In one of his first curatorial gestures here in town, Dean Guna invited each faculty member to submit “an object or thing from your studio or workspace that would constitute an essential part of any meaningful introduction to your work.” The result is First Encounters, showing at Work: Ann Arbor through December 21. This is an all-fun introduction to the inspirations of A&D faculty – you can tell a lot about an artist by his or her workspace, kind of like the way a cook keeps his kitchen.  It is also an introduction to Work: Ann Arbor, the exhibition space on Central Campus at 306 State Street, near the State Theater. It’s amazing how many students, townies and visitors walk past it every day and don’t even know it’s there. Open Tuesday through Saturday:  Noon to 7pm.

A&D on display

A&D grads are featured now through December 18 in the Chelsea River Gallery Presents:  Rackham Centennial Exhibit 1012. It’s showing on the 4th floor of the Rackham Building, an art deco gem inside and out, at 915 East Washington. The exhibitors are working artists who were awarded their Masters in Fine Arts degrees from A&D within the past five years, and they’re coming back from as far away as India. The Rackham building, under the expert guidance of Susan Campos, hosts two exhibitions each year and teams with the River Gallery in charming nearby Chelsea to put the shows together.  The River Gallery, by the way, now has an ambitious artist-in-residence program with wild, cutting edge film and performance art presentations. Get on their email list:  chelsearivergallery.com.

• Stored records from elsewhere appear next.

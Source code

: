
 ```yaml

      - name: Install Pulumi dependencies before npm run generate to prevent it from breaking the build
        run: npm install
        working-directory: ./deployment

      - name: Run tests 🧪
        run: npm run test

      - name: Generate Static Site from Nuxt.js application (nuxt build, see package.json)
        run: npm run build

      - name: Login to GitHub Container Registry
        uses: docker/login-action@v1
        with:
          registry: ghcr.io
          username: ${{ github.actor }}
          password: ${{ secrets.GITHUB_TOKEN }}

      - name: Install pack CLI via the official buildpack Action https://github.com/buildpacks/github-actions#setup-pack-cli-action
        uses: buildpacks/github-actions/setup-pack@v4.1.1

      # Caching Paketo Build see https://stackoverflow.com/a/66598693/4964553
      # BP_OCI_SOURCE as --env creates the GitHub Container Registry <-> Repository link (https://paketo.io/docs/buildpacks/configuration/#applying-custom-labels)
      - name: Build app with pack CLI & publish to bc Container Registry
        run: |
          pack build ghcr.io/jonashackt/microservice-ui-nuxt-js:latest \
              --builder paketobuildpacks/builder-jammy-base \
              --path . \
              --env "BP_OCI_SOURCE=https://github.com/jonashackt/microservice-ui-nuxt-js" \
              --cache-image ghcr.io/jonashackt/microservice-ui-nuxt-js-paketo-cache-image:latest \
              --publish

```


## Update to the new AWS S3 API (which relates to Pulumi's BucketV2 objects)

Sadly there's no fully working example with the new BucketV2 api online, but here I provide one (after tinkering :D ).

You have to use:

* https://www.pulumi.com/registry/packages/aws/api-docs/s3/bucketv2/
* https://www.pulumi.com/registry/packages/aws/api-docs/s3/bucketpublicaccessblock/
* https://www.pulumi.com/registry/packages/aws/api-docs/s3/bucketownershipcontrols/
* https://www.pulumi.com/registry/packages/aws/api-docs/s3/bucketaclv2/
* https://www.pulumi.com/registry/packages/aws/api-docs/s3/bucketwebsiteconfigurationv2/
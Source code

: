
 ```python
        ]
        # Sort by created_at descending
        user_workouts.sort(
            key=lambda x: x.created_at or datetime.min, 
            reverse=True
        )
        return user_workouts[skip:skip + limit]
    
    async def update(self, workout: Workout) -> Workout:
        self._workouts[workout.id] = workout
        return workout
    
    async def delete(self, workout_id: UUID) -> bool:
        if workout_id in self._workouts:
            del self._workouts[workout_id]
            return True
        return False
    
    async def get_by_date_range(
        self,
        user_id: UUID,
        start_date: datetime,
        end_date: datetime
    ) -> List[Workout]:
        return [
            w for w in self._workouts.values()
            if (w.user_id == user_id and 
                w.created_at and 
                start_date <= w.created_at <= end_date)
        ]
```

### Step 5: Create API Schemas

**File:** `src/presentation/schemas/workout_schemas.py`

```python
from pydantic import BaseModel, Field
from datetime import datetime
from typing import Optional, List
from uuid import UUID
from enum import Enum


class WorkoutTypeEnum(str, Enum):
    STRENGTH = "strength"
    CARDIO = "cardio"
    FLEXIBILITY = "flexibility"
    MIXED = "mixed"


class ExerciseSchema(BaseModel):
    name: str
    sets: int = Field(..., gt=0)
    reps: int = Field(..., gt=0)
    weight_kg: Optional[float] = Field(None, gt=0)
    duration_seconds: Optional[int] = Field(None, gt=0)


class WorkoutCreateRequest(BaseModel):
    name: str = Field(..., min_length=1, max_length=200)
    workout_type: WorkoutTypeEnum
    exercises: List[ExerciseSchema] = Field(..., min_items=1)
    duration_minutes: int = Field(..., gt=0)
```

Best of all, through December 21, is the Undergraduate Juried Exhibition in the Slusser Gallery of the Art and Architecture Building, 2000 Bonisteel Blvd. on North Campus.  If you can make it for the Opening Reception on December 4, 4:30 to 5:30, you can meet the artists, their professors, family and friends, and Dean Guna, who will be presenting the cash prizes. A good time will be had by all.